Nolan Ryan facing Dallas Mavs owner Cuban’s group in bidding war at Texas Rangers auction

By Angela K. Brown, AP
Tuesday, August 3, 2010

Ryan, Cuban face bidding war for Texas Rangers

FORT WORTH, Texas — The Texas Rangers auction was delayed a couple of hours Wednesday as officials in the team’s bankruptcy case determined which of the two bids is higher.

U.S. Bankruptcy Judge Russell Nelms said the bidding cannot start until the highest offer is revealed. Nelms said attorneys for the team and the court-appointed restructuring officer had determined that there were two qualified bids but did not yet know which was higher.

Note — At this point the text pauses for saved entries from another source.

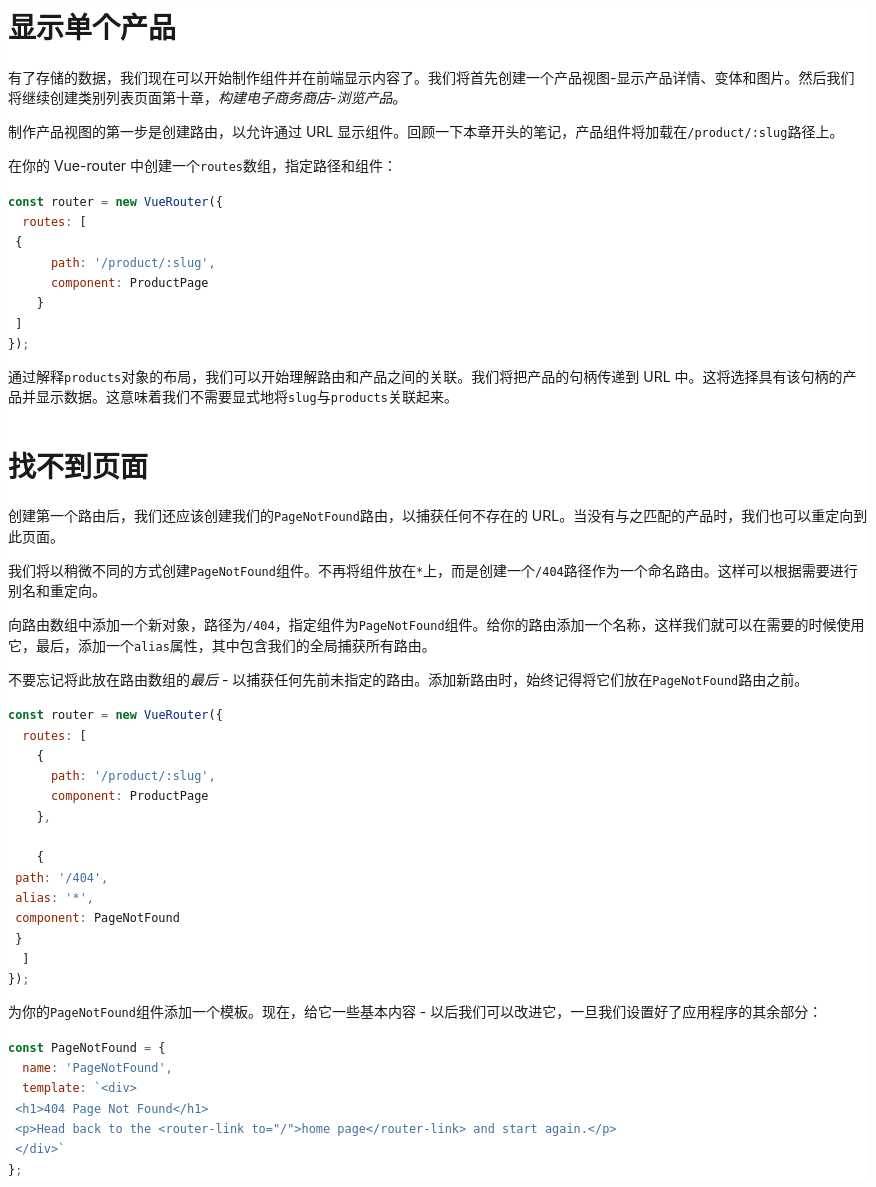 # 显示单个产品

有了存储的数据，我们现在可以开始制作组件并在前端显示内容了。我们将首先创建一个产品视图-显示产品详情、变体和图片。然后我们将继续创建类别列表页面第十章，*构建电子商务商店-浏览产品*。

制作产品视图的第一步是创建路由，以允许通过 URL 显示组件。回顾一下本章开头的笔记，产品组件将加载在`/product/:slug`路径上。

在你的 Vue-router 中创建一个`routes`数组，指定路径和组件：

```js
const router = new VueRouter({
  routes: [
 {
      path: '/product/:slug', 
      component: ProductPage
    }
 ]
});
```

通过解释`products`对象的布局，我们可以开始理解路由和产品之间的关联。我们将把产品的句柄传递到 URL 中。这将选择具有该句柄的产品并显示数据。这意味着我们不需要显式地将`slug`与`products`关联起来。

# 找不到页面

创建第一个路由后，我们还应该创建我们的`PageNotFound`路由，以捕获任何不存在的 URL。当没有与之匹配的产品时，我们也可以重定向到此页面。

我们将以稍微不同的方式创建`PageNotFound`组件。不再将组件放在`*`上，而是创建一个`/404`路径作为一个命名路由。这样可以根据需要进行别名和重定向。

向路由数组中添加一个新对象，路径为`/404`，指定组件为`PageNotFound`组件。给你的路由添加一个名称，这样我们就可以在需要的时候使用它，最后，添加一个`alias`属性，其中包含我们的全局捕获所有路由。

不要忘记将此放在路由数组的*最后* - 以捕获任何先前未指定的路由。添加新路由时，始终记得将它们放在`PageNotFound`路由之前。

```js
const router = new VueRouter({
  routes: [
    {
      path: '/product/:slug', 
      component: ProductPage
    },

    {
 path: '/404', 
 alias: '*',
 component: PageNotFound
 }
  ]
});
```

为你的`PageNotFound`组件添加一个模板。现在，给它一些基本内容 - 以后我们可以改进它，一旦我们设置好了应用程序的其余部分：

```js
const PageNotFound = {
  name: 'PageNotFound',
  template: `<div>
 <h1>404 Page Not Found</h1>
 <p>Head back to the <router-link to="/">home page</router-link> and start again.</p>
 </div>`
};
```
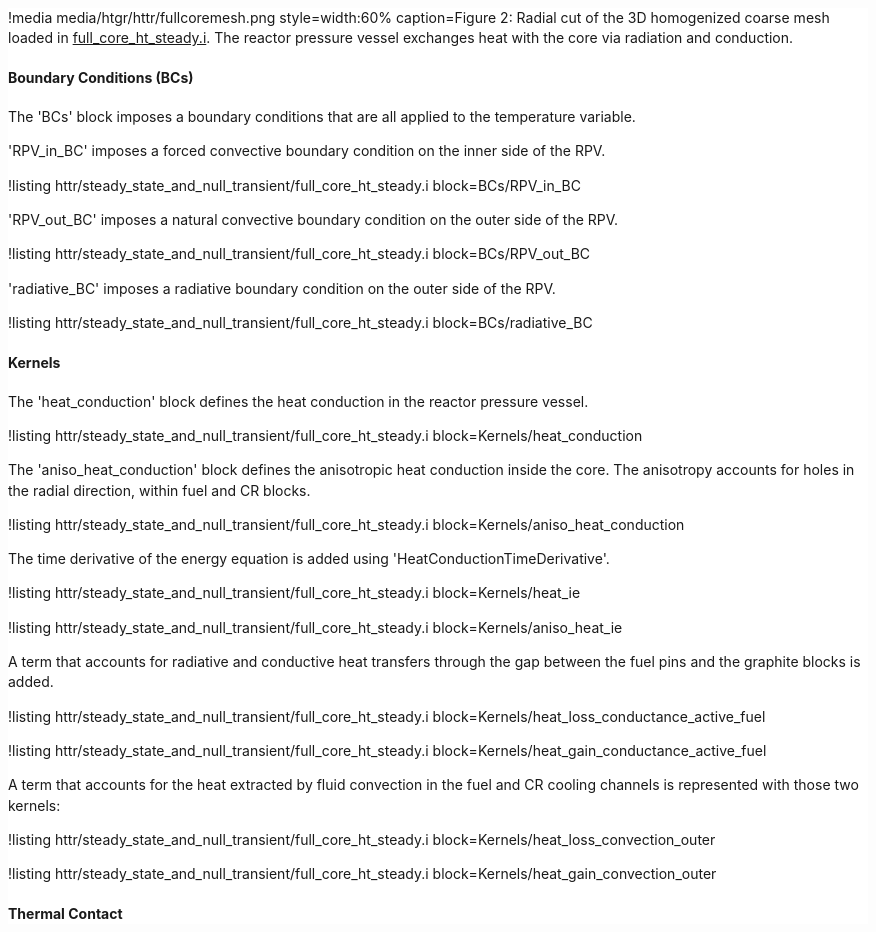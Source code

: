 !media media/htgr/httr/fullcoremesh.png
    style=width:60%
    caption=Figure 2: Radial cut of the 3D homogenized coarse mesh loaded in [full_core_ht_steady.i](https://github.com/idaholab/virtual_test_bed/tree/main/htgr/httr/steady_state_and_null_transient/full_core_ht_steady.i). The reactor pressure vessel exchanges heat with the core via radiation and conduction.


#### Boundary Conditions (BCs)

The 'BCs' block imposes a boundary conditions that are all applied to the temperature variable.

'RPV_in_BC' imposes a forced convective boundary condition on the inner side of the RPV.

!listing httr/steady_state_and_null_transient/full_core_ht_steady.i block=BCs/RPV_in_BC

'RPV_out_BC' imposes a natural convective boundary condition on the outer side of the RPV.

!listing httr/steady_state_and_null_transient/full_core_ht_steady.i block=BCs/RPV_out_BC

'radiative_BC' imposes a radiative boundary condition on the outer side of the RPV.

!listing httr/steady_state_and_null_transient/full_core_ht_steady.i block=BCs/radiative_BC

#### Kernels

The 'heat_conduction' block defines the heat conduction in the reactor pressure vessel.

!listing httr/steady_state_and_null_transient/full_core_ht_steady.i block=Kernels/heat_conduction

The 'aniso_heat_conduction' block defines the anisotropic heat conduction inside the core. The anisotropy accounts for holes in the radial direction, within fuel and CR blocks.

!listing httr/steady_state_and_null_transient/full_core_ht_steady.i block=Kernels/aniso_heat_conduction

The time derivative of the energy equation is added using 'HeatConductionTimeDerivative'.

!listing httr/steady_state_and_null_transient/full_core_ht_steady.i block=Kernels/heat_ie

!listing httr/steady_state_and_null_transient/full_core_ht_steady.i block=Kernels/aniso_heat_ie

A term that accounts for radiative and conductive heat transfers through the gap between the fuel pins and the graphite blocks is added.

!listing httr/steady_state_and_null_transient/full_core_ht_steady.i block=Kernels/heat_loss_conductance_active_fuel

!listing httr/steady_state_and_null_transient/full_core_ht_steady.i block=Kernels/heat_gain_conductance_active_fuel

A term that accounts for the heat extracted by fluid convection in the fuel and CR cooling channels is represented with those two kernels:

!listing httr/steady_state_and_null_transient/full_core_ht_steady.i block=Kernels/heat_loss_convection_outer

!listing httr/steady_state_and_null_transient/full_core_ht_steady.i block=Kernels/heat_gain_convection_outer


#### Thermal Contact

The auction pits a group led by outspoken Dallas Mavericks owner Mark Cuban and Houston businessman Jim Crane against a group led by Hall of Fame pitcher Nolan Ryan and Pittsburgh sports attorney Chuck Greenberg. The Greenberg-Ryan group, Major League Baseball’s preferred buyer, has the base bid because it was named as the team’s buyer months ago, before the deal was stalled by creditors.

Before the judge’s announcement Wednesday, Louis Strubeck, the restructuring officer’s attorney, told The Associated Press that lawyers were still trying to determine if the Cuban-Crane bid was qualified.

The terms of the Cuban-Crane offer will be revealed in court, but the bid must be at least $15 million higher than $306.7 million, the cash portion of the Greenberg-Ryan offer. The offers will not be identical, so their values will be based on which assets and liabilities are included in each bid.

Early Wednesday, the Greenberg-Ryan group said it had removed a $70 million side deal to buy stadium parking lots because those are not part of the team’s assets. The group said it wanted to ensure a “level playing field” at the auction. That did not change the group’s $520 million bid for the team.

The auction in federal bankruptcy court is the most dramatic development yet in one of the most contentious sales of an American professional sports team. The last Major League Baseball team to be auctioned off in such a way was the Baltimore Orioles in 1993.

The courthouse in downtown Fort Worth was abuzz Wednesday. Cuban, Ryan and team owner Tom Hicks arrived separately to hordes of television cameras on the usually quiet and deserted sidewalk.

Final approval of the Rangers sale rests with MLB, which has the option of choosing the second-highest bid instead.

The league intends to work with the winning bidder, a league official told The AP, speaking on the condition of anonymity.

Crane reportedly had the highest bid during the Rangers’ original sale process last year, but MLB was hesitant since his deal to buy the Houston Astros in 2008 fell through. Cuban got negative feedback from MLB when he was ready to pony up more than $1 billion for the Chicago Cubs, which wound up briefly in bankruptcy before Tribune Co. sold the team to the Ricketts family last year.

“Mark Cuban could take the Rangers to the next level, but Major League Baseball has been wary of his personality. It would not surprise me if he would be highly critical of umpires or disagree with (commissioner) Bud Selig and maybe side with the players’ association,” said Wayne McDonnell, a professor at New York University’s Tisch Center for Hospitality, Tourism and Sports Management. “He’s a bit of a wild card and very different from the good ol’ boys network in baseball, but he has a burning desire for victory and the financial wherewithal to buy the Rangers and increase their value.”

The Greenberg-Ryan group still has a good chance at the auction, McDonnell said, “because they’ve been in this process the longest, and their persistence and perseverance could pay off.”

The Greenberg-Ryan group was announced as the new buyer in January, but the sale was stalled by angry creditors who said other bids were higher. Lenders feared they would not be repaid the $525 million in loans that team owner Tom Hicks’ sports group defaulted on.

Hoping to push through the sale to the Greenberg-Ryan group, the Rangers filed for Chapter 11 bankruptcy protection in May. Since then, the case has been anything but smooth or predictable, and the auction was among many unpleasant surprises for the team.

The judge has said creditors will only get $75 million from the team but they can go after Hicks’ other companies. Unsecured creditors are expected to be paid the full $204 million owed to them — including Alex Rodriguez, who’s owed $24.9 million in deferred compensation six years after he was traded to the New York Yankees.

AP Sports Writer Ronald Blum in New York contributed to this story.